*ASSIGNMENT*
Write only the number of lines in the entries below that contain the word "Insert".

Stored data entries
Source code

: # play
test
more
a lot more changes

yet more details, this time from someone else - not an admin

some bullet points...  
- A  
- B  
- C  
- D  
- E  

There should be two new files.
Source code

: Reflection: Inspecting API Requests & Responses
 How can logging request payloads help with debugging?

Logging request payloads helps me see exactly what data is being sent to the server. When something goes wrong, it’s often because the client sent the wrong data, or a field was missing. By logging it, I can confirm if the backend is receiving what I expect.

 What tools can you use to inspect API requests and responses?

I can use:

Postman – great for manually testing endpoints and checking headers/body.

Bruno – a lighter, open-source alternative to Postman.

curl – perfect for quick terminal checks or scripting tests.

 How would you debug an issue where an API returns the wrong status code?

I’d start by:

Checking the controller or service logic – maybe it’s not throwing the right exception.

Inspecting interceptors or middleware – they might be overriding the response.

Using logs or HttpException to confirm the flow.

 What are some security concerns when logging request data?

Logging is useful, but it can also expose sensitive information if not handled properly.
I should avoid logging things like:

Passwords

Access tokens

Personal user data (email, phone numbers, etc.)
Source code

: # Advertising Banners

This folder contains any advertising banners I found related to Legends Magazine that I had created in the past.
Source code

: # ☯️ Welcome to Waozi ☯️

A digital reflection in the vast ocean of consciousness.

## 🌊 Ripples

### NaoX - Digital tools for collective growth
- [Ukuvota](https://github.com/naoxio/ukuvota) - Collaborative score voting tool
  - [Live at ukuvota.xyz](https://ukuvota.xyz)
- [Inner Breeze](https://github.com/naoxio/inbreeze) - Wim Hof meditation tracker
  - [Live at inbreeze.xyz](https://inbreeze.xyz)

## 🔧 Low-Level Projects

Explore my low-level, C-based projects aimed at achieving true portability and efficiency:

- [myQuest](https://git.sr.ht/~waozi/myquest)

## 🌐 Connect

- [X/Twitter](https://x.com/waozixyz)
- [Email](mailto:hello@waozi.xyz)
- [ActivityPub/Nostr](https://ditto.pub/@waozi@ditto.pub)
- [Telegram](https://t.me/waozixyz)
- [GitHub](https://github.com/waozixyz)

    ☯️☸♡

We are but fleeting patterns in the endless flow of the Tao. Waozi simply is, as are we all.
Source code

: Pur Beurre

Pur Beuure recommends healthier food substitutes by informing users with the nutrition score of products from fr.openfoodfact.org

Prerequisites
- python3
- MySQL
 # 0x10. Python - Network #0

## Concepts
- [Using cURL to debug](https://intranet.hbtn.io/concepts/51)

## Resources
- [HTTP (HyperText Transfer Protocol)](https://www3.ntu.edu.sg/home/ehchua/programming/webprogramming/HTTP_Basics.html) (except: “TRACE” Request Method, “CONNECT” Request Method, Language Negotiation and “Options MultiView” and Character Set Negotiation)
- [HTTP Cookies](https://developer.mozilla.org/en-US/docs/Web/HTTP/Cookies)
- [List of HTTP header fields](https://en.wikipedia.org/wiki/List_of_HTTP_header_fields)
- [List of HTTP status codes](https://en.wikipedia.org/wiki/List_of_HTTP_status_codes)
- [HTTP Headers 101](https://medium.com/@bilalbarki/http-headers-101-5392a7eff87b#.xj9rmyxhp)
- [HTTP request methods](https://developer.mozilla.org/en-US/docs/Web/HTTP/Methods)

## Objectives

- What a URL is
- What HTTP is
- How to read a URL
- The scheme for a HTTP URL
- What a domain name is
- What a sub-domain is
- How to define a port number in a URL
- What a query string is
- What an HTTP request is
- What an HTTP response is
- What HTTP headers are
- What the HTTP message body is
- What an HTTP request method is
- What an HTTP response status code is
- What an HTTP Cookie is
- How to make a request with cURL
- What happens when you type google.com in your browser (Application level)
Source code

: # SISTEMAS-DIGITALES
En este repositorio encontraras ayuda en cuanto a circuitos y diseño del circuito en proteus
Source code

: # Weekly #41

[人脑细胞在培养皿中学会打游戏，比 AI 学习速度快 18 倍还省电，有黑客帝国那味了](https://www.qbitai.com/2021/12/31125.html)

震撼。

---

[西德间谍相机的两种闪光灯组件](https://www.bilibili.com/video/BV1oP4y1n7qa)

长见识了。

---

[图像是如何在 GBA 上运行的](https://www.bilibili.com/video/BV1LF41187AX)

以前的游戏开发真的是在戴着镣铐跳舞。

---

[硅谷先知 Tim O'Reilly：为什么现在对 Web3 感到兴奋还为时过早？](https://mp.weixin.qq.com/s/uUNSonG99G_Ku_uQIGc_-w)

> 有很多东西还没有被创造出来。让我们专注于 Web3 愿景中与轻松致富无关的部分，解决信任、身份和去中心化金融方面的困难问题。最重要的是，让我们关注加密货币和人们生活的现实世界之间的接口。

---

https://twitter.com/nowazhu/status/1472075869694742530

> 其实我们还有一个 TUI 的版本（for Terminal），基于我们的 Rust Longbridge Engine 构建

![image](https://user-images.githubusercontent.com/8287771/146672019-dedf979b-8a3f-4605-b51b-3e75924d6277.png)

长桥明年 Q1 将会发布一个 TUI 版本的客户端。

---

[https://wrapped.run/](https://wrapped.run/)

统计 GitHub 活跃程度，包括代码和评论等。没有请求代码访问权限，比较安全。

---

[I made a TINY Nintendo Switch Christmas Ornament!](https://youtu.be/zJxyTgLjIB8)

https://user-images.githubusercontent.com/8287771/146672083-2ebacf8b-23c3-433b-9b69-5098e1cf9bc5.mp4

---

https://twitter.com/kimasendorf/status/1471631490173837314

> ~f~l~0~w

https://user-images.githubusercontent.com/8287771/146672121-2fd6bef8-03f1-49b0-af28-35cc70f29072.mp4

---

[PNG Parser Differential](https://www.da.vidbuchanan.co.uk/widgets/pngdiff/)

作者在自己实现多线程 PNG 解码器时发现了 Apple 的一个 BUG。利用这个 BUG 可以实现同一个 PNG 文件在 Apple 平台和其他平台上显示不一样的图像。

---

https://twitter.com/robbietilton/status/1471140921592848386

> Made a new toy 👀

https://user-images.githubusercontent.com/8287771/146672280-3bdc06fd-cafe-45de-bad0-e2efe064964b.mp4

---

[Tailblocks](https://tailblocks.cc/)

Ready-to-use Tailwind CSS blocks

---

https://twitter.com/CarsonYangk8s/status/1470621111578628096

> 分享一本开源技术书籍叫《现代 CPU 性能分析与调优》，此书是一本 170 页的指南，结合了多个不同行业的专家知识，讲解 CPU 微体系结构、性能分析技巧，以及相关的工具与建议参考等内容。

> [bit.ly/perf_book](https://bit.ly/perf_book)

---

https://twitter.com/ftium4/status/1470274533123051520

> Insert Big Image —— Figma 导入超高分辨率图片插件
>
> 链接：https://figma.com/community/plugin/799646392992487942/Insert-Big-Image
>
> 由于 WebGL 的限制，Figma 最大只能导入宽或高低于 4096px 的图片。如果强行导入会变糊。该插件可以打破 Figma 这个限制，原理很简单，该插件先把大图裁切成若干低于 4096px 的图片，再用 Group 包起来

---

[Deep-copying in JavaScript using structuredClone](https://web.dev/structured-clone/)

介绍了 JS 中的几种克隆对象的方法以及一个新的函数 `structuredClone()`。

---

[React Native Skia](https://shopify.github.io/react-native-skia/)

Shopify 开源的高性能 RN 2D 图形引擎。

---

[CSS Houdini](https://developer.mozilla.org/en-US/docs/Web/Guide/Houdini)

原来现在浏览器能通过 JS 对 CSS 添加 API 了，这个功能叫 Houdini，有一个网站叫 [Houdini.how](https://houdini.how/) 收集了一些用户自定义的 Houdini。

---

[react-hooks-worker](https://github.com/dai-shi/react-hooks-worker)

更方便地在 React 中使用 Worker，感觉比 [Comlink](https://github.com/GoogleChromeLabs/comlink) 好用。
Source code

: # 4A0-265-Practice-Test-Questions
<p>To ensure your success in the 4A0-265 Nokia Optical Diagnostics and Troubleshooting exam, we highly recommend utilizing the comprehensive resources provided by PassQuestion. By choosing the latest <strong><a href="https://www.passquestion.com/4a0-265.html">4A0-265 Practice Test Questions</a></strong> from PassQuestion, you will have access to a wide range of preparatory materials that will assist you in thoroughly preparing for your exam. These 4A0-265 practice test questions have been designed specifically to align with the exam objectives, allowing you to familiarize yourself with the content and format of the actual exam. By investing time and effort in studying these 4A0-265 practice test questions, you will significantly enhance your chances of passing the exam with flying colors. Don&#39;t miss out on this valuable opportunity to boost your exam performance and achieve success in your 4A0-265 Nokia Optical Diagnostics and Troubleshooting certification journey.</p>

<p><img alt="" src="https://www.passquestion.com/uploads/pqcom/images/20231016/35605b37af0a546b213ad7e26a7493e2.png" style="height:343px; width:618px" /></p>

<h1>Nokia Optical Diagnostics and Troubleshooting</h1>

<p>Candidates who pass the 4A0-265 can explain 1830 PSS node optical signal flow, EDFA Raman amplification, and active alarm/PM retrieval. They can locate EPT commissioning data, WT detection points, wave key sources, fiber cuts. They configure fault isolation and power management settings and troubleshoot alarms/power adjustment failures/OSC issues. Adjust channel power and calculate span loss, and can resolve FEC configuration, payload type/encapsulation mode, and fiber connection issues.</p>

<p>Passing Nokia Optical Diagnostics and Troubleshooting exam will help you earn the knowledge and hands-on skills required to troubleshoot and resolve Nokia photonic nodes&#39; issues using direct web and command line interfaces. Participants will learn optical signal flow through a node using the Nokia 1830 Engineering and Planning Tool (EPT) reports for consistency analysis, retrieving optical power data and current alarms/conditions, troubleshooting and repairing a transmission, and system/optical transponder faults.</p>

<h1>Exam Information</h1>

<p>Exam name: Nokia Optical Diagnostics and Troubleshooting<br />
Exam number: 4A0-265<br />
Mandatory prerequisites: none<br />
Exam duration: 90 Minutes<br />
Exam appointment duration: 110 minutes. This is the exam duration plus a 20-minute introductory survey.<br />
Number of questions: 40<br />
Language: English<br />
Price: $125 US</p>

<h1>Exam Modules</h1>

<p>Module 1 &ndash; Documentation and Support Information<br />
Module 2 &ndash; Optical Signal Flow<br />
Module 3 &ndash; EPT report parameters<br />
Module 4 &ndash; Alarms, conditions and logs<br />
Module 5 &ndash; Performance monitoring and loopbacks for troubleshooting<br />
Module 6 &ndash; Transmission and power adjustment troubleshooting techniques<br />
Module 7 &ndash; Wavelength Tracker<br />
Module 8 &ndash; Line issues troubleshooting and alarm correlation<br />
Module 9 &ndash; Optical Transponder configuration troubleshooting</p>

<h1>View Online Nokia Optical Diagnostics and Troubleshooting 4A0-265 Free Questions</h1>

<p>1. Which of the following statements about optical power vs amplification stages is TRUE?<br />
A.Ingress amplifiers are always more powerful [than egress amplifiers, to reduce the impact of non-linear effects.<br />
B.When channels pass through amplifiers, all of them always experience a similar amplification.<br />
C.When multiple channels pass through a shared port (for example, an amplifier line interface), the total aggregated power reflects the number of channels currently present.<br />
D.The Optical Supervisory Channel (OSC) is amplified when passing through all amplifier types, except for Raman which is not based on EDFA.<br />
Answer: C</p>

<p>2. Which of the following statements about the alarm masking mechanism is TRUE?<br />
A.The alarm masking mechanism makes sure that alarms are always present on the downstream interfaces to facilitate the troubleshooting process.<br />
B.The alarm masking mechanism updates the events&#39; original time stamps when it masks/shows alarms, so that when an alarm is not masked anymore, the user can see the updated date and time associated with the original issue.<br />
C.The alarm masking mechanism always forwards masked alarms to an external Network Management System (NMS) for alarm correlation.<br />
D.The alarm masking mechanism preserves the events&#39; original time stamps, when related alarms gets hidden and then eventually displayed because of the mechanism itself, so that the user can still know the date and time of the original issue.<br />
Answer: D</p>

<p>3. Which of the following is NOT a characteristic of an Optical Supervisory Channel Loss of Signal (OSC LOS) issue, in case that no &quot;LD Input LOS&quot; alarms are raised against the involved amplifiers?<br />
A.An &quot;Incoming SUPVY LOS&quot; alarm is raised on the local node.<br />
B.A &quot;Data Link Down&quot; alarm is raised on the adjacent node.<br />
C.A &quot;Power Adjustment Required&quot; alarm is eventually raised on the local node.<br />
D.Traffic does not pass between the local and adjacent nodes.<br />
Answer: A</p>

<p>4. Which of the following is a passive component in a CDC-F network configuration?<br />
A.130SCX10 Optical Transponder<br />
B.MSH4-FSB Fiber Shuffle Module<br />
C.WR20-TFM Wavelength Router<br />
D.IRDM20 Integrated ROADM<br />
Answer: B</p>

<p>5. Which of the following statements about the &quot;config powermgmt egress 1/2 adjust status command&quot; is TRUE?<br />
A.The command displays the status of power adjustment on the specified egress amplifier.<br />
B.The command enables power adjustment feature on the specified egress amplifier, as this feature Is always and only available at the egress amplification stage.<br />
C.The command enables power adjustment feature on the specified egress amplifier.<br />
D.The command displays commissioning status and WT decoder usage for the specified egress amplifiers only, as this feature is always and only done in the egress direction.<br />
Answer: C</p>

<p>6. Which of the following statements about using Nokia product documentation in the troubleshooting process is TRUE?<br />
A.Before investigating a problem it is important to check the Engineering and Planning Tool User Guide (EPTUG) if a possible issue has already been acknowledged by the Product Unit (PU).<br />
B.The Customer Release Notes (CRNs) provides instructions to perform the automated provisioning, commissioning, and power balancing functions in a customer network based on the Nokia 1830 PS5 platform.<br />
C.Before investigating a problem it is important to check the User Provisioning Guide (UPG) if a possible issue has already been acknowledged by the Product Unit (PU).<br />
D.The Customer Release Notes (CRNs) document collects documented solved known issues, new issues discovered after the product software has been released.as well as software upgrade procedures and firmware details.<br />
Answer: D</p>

*OUTPUT FOR THIS TASK*
2